This approach is used as such in interdisciplinary brain activity analysis research which utilizes functional magnetic resonance imagery (fMRI). This work was initiated in 2006 together with the Department of Radiology (the largest unit in the Nordic countries) at the University of Oulu, and the Chinese Academy of Sciences (Prof. Yu-Feng Zang, National Laboratory of Pattern Recognition). Our goal is to develop clinically applicable diagnostic methods modeled according to solutions originally developed for learning in visual inspection applications. The goal is the early detection of neurodegenerative diseases such as Parkinson’s and Alzheimer’s. Resting state fMRI (functional Magnetic Resonance Imaging) is used for obtaining the data. A project on this topic is funded from the NEURO 2006-2009 program of the Academy of Finland.
A successful combination of machine learning and bioinformatics, started in 2004, has continued. A new non-negative matrix factorization algorithm for unsupervised data reduction was proposed and tested on face images. Its goal is to detect most representative patterns for each class of data without knowing a priori class labels of patterns. These representative patterns can facilitate clustering or classification of large data sets. Results were published in the Signal Processing Journal.
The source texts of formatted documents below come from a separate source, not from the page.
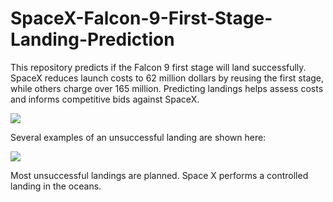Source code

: # SpaceX-Falcon-9-First-Stage-Landing-Prediction
This repository predicts if the Falcon 9 first stage will land successfully. SpaceX reduces launch costs to 62 million dollars by reusing the first stage, while others charge over 165 million. Predicting landings helps assess costs and informs competitive bids against SpaceX.

![](https://cf-courses-data.s3.us.cloud-object-storage.appdomain.cloud/IBMDeveloperSkillsNetwork-DS0701EN-SkillsNetwork/lab_v2/images/landing_1.gif)


Several examples of an unsuccessful landing are shown here:


![](https://cf-courses-data.s3.us.cloud-object-storage.appdomain.cloud/IBMDeveloperSkillsNetwork-DS0701EN-SkillsNetwork/lab_v2/images/crash.gif)


Most unsuccessful landings are planned. Space X performs a controlled landing in the oceans. 

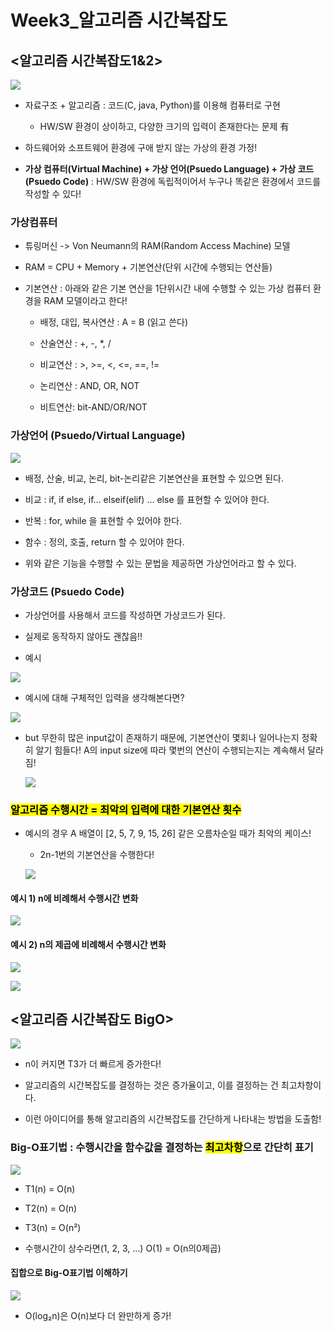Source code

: # Week3_알고리즘 시간복잡도

## <알고리즘 시간복잡도1&2>

![](C:\Users\multicampus\AppData\Roaming\marktext\images\2023-02-15-19-32-12-image.png)

- 자료구조 + 알고리즘 : 코드(C, java, Python)를 이용해 컴퓨터로 구현
  
  - HW/SW 환경이 상이하고, 다양한 크기의 입력이 존재한다는 문제 有

- 하드웨어와 소프트웨어 환경에 구애 받지 않는 가상의 환경 가정!

- **가상 컴퓨터(Virtual Machine) + 가상 언어(Psuedo Language) + 가상 코드(Psuedo Code)** : HW/SW 환경에 독립적이어서 누구나 똑같은 환경에서 코드를 작성할 수 있다!

### 가상컴퓨터

- 튜링머신 -> Von Neumann의 RAM(Random Access Machine) 모델

- RAM = CPU + Memory + 기본연산(단위 시간에 수행되는 연산들)

- 기본연산 : 아래와 같은 기본 연산을 1단위시간 내에 수행할 수 있는 가상 컴퓨터 환경을 RAM 모델이라고 한다!
  
  - 배정, 대입, 복사연산 : A = B (읽고 쓴다)
  
  - 산술연산 : +, -, *, /
  
  - 비교연산 : >, >=, <, <=, ==, !=
  
  - 논리연산 : AND, OR, NOT
  
  - 비트연산: bit-AND/OR/NOT

### 가상언어 (Psuedo/Virtual Language)

![](C:\Users\multicampus\AppData\Roaming\marktext\images\2023-02-15-19-39-24-image.png)

- 배정, 산술, 비교, 논리, bit-논리같은 기본연산을 표현할 수 있으면 된다.

- 비교  : if, if else, if... elseif(elif) ... else 를 표현할 수 있어야 한다.

- 반복 : for, while 을 표현할 수 있어야 한다. 

- 함수 : 정의, 호출, return 할 수 있어야 한다.

- 위와 같은 기능을 수행할 수 있는 문법을 제공하면 가상언어라고 할 수 있다. 

### 가상코드 (Psuedo Code)

- 가상언어를 사용해서 코드를 작성하면 가상코드가 된다.

- 실제로 동작하지 않아도 괜찮음!!

- 예시

![](C:\Users\multicampus\AppData\Roaming\marktext\images\2023-02-15-19-39-59-image.png)

- 예시에 대해 구체적인 입력을 생각해본다면?

![](C:\Users\multicampus\AppData\Roaming\marktext\images\2023-02-15-19-41-42-image.png)

- but 무한히 많은 input값이 존재하기 때문에, 기본연산이 몇회나 일어나는지 정확히 알기 힘들다! A의 input size에 따라 몇번의 연산이 수행되는지는 계속해서 달라짐! 
  
  ![](C:\Users\multicampus\AppData\Roaming\marktext\images\2023-02-15-19-45-09-image.png)

### <mark>알고리즘 수행시간 = 최악의 입력에 대한 기본연산 횟수</mark>

- 예시의 경우 A 배열이 [2, 5, 7, 9, 15, 26] 같은 오름차순일 때가 최악의 케이스!
  
  - 2n-1번의 기본연산을 수행한다!
  
  ![](C:\Users\multicampus\AppData\Roaming\marktext\images\2023-02-15-19-51-31-image.png)

#### 예시 1) n에 비례해서 수행시간 변화

![](C:\Users\multicampus\AppData\Roaming\marktext\images\2023-02-15-19-53-40-image.png)

#### 예시 2) n의 제곱에 비례해서 수행시간 변화

![](C:\Users\multicampus\AppData\Roaming\marktext\images\2023-02-15-19-55-29-image.png)

![](C:\Users\multicampus\AppData\Roaming\marktext\images\2023-02-15-19-57-19-image.png)

## <알고리즘 시간복잡도 BigO>

![](C:\Users\multicampus\AppData\Roaming\marktext\images\2023-02-15-20-11-11-image.png)

- n이 커지면 T3가 더 빠르게 증가한다!

- 알고리즘의 시간복잡도를 결정하는 것은 증가율이고, 이를 결정하는 건 최고차항이다.

- 이런 아이디어를 통해 알고리즘의 시간복잡도를 간단하게 나타내는 방법을 도출함!

### Big-O표기법 : 수행시간을 함수값을 결정하는 <mark>최고차항</mark>으로 간단히 표기

![](C:\Users\multicampus\AppData\Roaming\marktext\images\2023-02-15-20-15-32-image.png)

- T1(n) = O(n)

- T2(n) = O(n)

- T3(n) = O(n²)

- 수행시간이 상수라면(1, 2, 3, ...) O(1) = O(n의0제곱)

#### 집합으로 Big-O표기법 이해하기

![](C:\Users\multicampus\AppData\Roaming\marktext\images\2023-02-15-20-21-02-image.png)

- O(log₂n)은 O(n)보다 더 완만하게 증가!

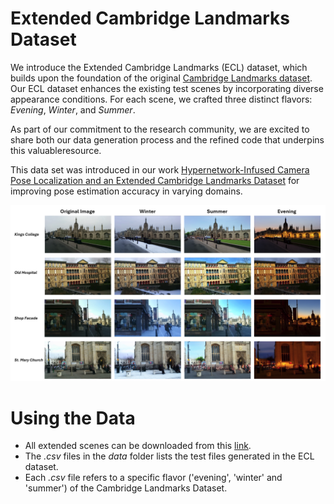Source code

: # Extended Cambridge Landmarks Dataset

 We introduce the Extended Cambridge Landmarks (ECL) dataset, which builds upon the foundation of the original [Cambridge Landmarks dataset](https://www.repository.cam.ac.uk/items/53788265-cb98-42ee-b85b-7a0cbc8eddb3). Our ECL dataset enhances the existing test scenes by incorporating diverse appearance conditions.
For each scene, we crafted three distinct flavors: *Evening*, *Winter*, and *Summer*.
 
As part of our commitment to the research community, we are excited to share both our data generation process and the refined code that underpins this valuableresource.


This data set was introduced in our work [Hypernetwork-Infused Camera Pose Localization and an Extended Cambridge Landmarks Dataset](https://anonymous.4open.science/r/hyperpose-0A22) for improving pose estimation accuracy in varying domains.

![plot](./static/images/ecl_teaser.png?raw=true "Title")
 

# Using the Data
* All extended scenes can be downloaded from this [link]().
* The <i>.csv</i> files in the <i>data</i> folder lists the test files generated in the ECL dataset.
* Each <i>.csv</i> file refers to a specific flavor ('evening', 'winter' and 'summer') of the Cambridge Landmarks Dataset.
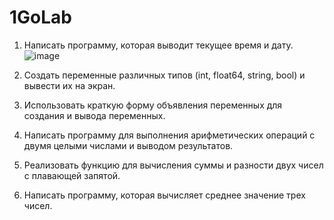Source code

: # 1GoLab
1. Написать программу, которая выводит текущее время и дату.
![image](https://github.com/user-attachments/assets/35fb94aa-b52b-4058-a33d-92eb12c5fa13)

2. Создать переменные различных типов (int, float64, string, bool) и вывести их на экран.

3. Использовать краткую форму объявления переменных для создания и вывода переменных.
4. Написать программу для выполнения арифметических операций с двумя целыми числами и выводом результатов.
5. Реализовать функцию для вычисления суммы и разности двух чисел с плавающей запятой.
6. Написать программу, которая вычисляет среднее значение трех чисел.

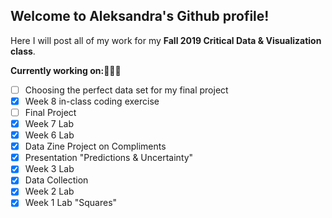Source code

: ## Welcome to Aleksandra's Github profile!

Here I will post all of my work for my <b>Fall 2019 Critical Data & Visualization class</b>.


<b>Currently working on:</b>👩🏼‍💻
- [ ] Choosing the perfect data set for my final project
- [x] Week 8 in-class coding exercise
- [ ] Final Project
- [x] Week 7 Lab
- [x] Week 6 Lab
- [x] Data Zine Project on Compliments
- [x] Presentation "Predictions & Uncertainty"
- [x] Week 3 Lab
- [x] Data Collection
- [x] Week 2 Lab
- [x] Week 1 Lab "Squares"
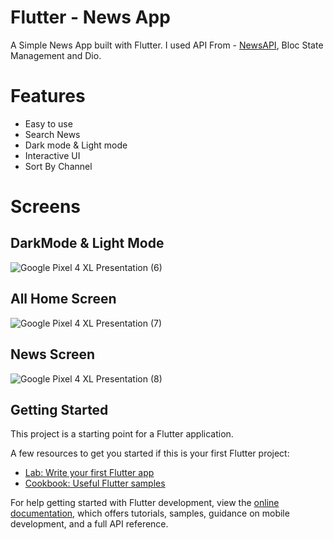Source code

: # Flutter - News App

A Simple News App built with Flutter. I used API From - [NewsAPI](https://newsapi.org/), Bloc State Management and Dio.

# Features
- Easy to use
- Search News
- Dark mode & Light mode
- Interactive UI
- Sort By Channel


# Screens
## DarkMode & Light Mode
![Google Pixel 4 XL Presentation (6)](https://user-images.githubusercontent.com/41634372/206904468-4ea26362-eaae-497d-9946-222e3fdcb6b2.png)
## All Home Screen
![Google Pixel 4 XL Presentation (7)](https://user-images.githubusercontent.com/41634372/206904604-18e9f1e6-06ab-40e5-8331-ce46c58b88a4.png)
## News Screen
![Google Pixel 4 XL Presentation (8)](https://user-images.githubusercontent.com/41634372/206906020-3611f81b-5e81-46e9-9012-527f10c90f5a.png)




## Getting Started

This project is a starting point for a Flutter application.

A few resources to get you started if this is your first Flutter project:

- [Lab: Write your first Flutter app](https://docs.flutter.dev/get-started/codelab)
- [Cookbook: Useful Flutter samples](https://docs.flutter.dev/cookbook)

For help getting started with Flutter development, view the
[online documentation](https://docs.flutter.dev/), which offers tutorials,
samples, guidance on mobile development, and a full API reference.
Research on ensembles (collections) of classifiers led to the 1st Workshop on Supervised and Unsupervised Ensemble Methods and their Applications organized by Dr. Oleg Okun together with Dr. Giorgio Valentini from the University of Milan, Italy, in Girona, Spain on June 4, 2007. Both co-chairs acted as editors of the workshop CD proceedings. The workshop was attended by researchers from Spain, Portugal, Italy, France, the USA, and Finland.
Two classifier ensembles (of k-nearest neighbors and of decision trees) were researched for gene expression based cancer classification, with the conclusion that ensembles of k-nearest neighbors are much smaller in size and more accurate that those of decision trees.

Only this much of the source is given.